What Is the Lausanne Covenant? A Complete Introduction

Ordained Minister, M.Div.
March 21, 2026

In July 1974, Billy Graham convened the largest gathering of evangelical leaders the world had ever seen. More than 2,700 participants from 150 nations came together in Lausanne, Switzerland for ten days of prayer, Bible study, and strategic discussion about world mission. When they left, they carried with them a document that would shape global Christianity for the next half century: the Lausanne Covenant.
A Covenant, Not a Creed
The Lausanne document is deliberately called a covenant, not a confession or a creed. A creed defines what you believe; a covenant commits you to act. The signatories were not merely affirming doctrinal positions — they were binding themselves to a shared mission.

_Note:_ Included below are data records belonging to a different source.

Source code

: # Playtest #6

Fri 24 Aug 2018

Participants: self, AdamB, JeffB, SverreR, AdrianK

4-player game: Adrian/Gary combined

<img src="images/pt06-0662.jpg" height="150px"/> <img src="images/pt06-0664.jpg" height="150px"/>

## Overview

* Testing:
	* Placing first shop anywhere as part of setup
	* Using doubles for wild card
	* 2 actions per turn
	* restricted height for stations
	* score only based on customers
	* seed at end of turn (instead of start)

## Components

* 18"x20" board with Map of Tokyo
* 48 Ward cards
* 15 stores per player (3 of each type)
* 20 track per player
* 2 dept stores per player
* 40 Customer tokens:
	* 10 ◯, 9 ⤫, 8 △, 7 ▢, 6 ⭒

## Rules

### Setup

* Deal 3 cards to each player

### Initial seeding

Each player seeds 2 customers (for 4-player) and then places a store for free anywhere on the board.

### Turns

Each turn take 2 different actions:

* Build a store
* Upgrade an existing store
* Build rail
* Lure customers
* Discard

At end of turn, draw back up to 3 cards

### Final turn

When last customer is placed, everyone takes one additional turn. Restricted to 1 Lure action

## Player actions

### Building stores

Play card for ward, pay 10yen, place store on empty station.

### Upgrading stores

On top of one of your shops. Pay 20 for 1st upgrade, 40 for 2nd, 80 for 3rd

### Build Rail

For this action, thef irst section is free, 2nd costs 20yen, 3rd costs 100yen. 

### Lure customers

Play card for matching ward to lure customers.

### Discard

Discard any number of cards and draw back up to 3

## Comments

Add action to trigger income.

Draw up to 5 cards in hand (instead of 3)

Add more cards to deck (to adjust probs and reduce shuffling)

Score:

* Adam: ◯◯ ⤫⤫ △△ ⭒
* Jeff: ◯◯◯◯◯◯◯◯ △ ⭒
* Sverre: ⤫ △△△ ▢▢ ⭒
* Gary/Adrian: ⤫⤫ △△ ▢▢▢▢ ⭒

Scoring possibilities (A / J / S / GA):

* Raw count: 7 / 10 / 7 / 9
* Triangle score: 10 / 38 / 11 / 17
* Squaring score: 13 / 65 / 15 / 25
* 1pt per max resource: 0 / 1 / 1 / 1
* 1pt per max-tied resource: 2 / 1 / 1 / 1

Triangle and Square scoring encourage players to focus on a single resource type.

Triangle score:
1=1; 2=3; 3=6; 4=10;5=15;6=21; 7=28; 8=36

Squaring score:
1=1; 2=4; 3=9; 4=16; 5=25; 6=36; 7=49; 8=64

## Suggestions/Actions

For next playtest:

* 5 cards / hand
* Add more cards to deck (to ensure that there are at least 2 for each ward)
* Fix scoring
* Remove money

This covenantal character gives the document its urgency: it is not theology for its own sake but theology in service of the world's evangelization.

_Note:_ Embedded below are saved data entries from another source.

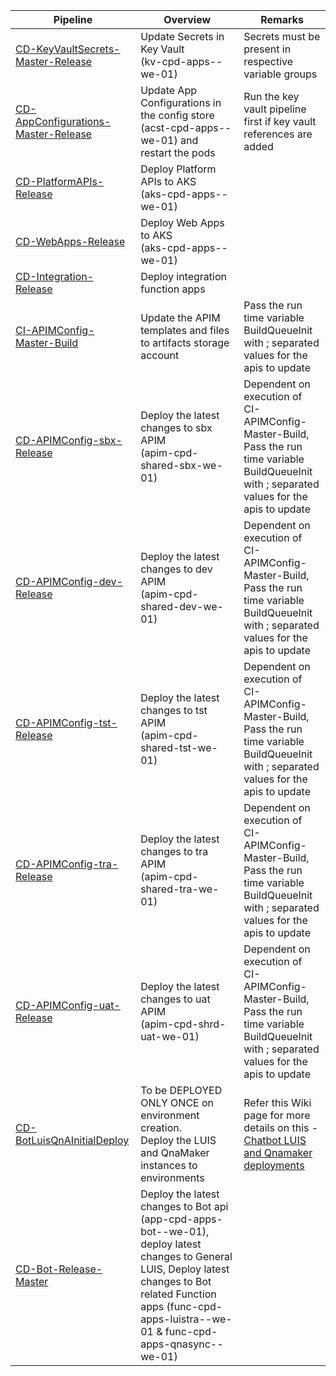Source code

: 
|  Pipeline| Overview  | Remarks|
|--|--|--|
| [CD-KeyVaultSecrets-Master-Release](https://dev.azure.com/TASMUCP/TASMU%20Central%20Platform/_build?definitionId=337) |Update Secrets in Key Vault<br> (kv-cpd-apps-<env>-we-01) | Secrets must be present in respective variable groups|
|[CD-AppConfigurations-Master-Release](https://dev.azure.com/TASMUCP/TASMU%20Central%20Platform/_build?definitionId=406)| Update App Configurations in the config store<br> (acst-cpd-apps-<env>-we-01) and<br> restart the pods| Run the key vault pipeline first if key vault references are added |
|[CD-PlatformAPIs-Release](https://dev.azure.com/TASMUCP/TASMU%20Central%20Platform/_build?definitionId=141)| Deploy Platform APIs to AKS<br> (aks-cpd-apps-<env>-we-01)|
|[CD-WebApps-Release](https://dev.azure.com/TASMUCP/TASMU%20Central%20Platform/_build?definitionId=130)| Deploy Web Apps to AKS<br> (aks-cpd-apps-<env>-we-01)|
|[CD-Integration-Release](https://dev.azure.com/TASMUCP/TASMU%20Central%20Platform/_build?definitionId=301)|Deploy integration function apps|
|[CI-APIMConfig-Master-Build](https://dev.azure.com/TASMUCP/TASMU%20Central%20Platform/_build?definitionId=570)| Update the APIM templates and files to artifacts storage account| Pass the run time variable BuildQueueInit with ; separated values for the apis to update|
|[CD-APIMConfig-sbx-Release](https://dev.azure.com/TASMUCP/TASMU%20Central%20Platform/_build?definitionId=571)| Deploy the latest changes to sbx APIM<br> (apim-cpd-shared-sbx-we-01)| Dependent on execution of CI-APIMConfig-Master-Build, <br> Pass the run time variable BuildQueueInit with ; separated values for the apis to update|
|[CD-APIMConfig-dev-Release](https://dev.azure.com/TASMUCP/TASMU%20Central%20Platform/_build?definitionId=572)| Deploy the latest changes to dev APIM<br> (apim-cpd-shared-dev-we-01)| Dependent on execution of CI-APIMConfig-Master-Build, <br> Pass the run time variable BuildQueueInit with ; separated values for the apis to update|
|[CD-APIMConfig-tst-Release](https://dev.azure.com/TASMUCP/TASMU%20Central%20Platform/_build?definitionId=573)| Deploy the latest changes to tst APIM<br> (apim-cpd-shared-tst-we-01)| Dependent on execution of CI-APIMConfig-Master-Build, <br> Pass the run time variable BuildQueueInit with ; separated values for the apis to update|
|[CD-APIMConfig-tra-Release](https://dev.azure.com/TASMUCP/TASMU%20Central%20Platform/_build?definitionId=574)| Deploy the latest changes to tra APIM<br> (apim-cpd-shared-tra-we-01)| Dependent on execution of CI-APIMConfig-Master-Build, <br> Pass the run time variable BuildQueueInit with ; separated values for the apis to update|
|[CD-APIMConfig-uat-Release](https://dev.azure.com/TASMUCP/TASMU%20Central%20Platform/_build?definitionId=575)| Deploy the latest changes to uat APIM<br> (apim-cpd-shrd-uat-we-01)| Dependent on execution of CI-APIMConfig-Master-Build, <br> Pass the run time variable BuildQueueInit with ; separated values for the apis to update|
|[CD-BotLuisQnAInitialDeploy](https://dev.azure.com/TASMUCP/TASMU%20Central%20Platform/_build?definitionId=542&_a=summary)| To be DEPLOYED ONLY ONCE on environment creation.<br> Deploy the LUIS and QnaMaker instances to environments | Refer this Wiki page for more details on this - [Chatbot LUIS and Qnamaker deployments](https://dev.azure.com/TASMUCP/TASMU%20Central%20Platform/_wiki/wikis/TASMU-Central-Platform.wiki/123/Chatbot-Information-and-Deployment-Steps?anchor=luis-qnamaker-deployments)
|[CD-Bot-Release-Master](https://dev.azure.com/TASMUCP/TASMU%20Central%20Platform/_build?definitionId=293&_a=summary)| Deploy the latest changes to Bot api (app-cpd-apps-bot-<env>-we-01), deploy latest changes to General LUIS, Deploy latest changes to Bot related Function apps (func-cpd-apps-luistra-<env>-we-01 & func-cpd-apps-qnasync-<env>-we-01)| |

Fifteen Articles, One Vision
The covenant's 15 articles move from theological foundations to practical mission strategy. Articles 1–3 ground everything in God's sovereign purpose, Scripture's authority, and Christ's uniqueness. Articles 4–5 define evangelism and address its relationship to social responsibility. Articles 6–9 address the church, partnership, and the urgency of reaching unreached peoples. Articles 10–12 deal with culture, leadership training, and spiritual warfare. Articles 13–15 close with religious freedom, the Holy Spirit, and Christ's return.
The Phrase That Defined a Movement
No phrase from the covenant has proven more durable than its summary watchword: 'the whole church taking the whole gospel to the whole world.' Each word carries weight. The whole gospel refuses to reduce Christianity to either pure proclamation or pure social action. The whole church insists that mission belongs to all believers, not just professional missionaries. The whole world means every people group, culture, and language — especially those who have never yet heard.
Fifty Years of Influence
The Lausanne Covenant gave birth to the Lausanne Movement, which has continued to convene global evangelical leadership. Lausanne II (Manila, 1989) and Lausanne III (Cape Town, 2010) built on the original document, expanding it for new generations and new challenges. Today, the covenant is cited in mission statements, seminary syllabi, and church strategies around the world. It is arguably the most important document produced by the evangelical movement in the 20th century.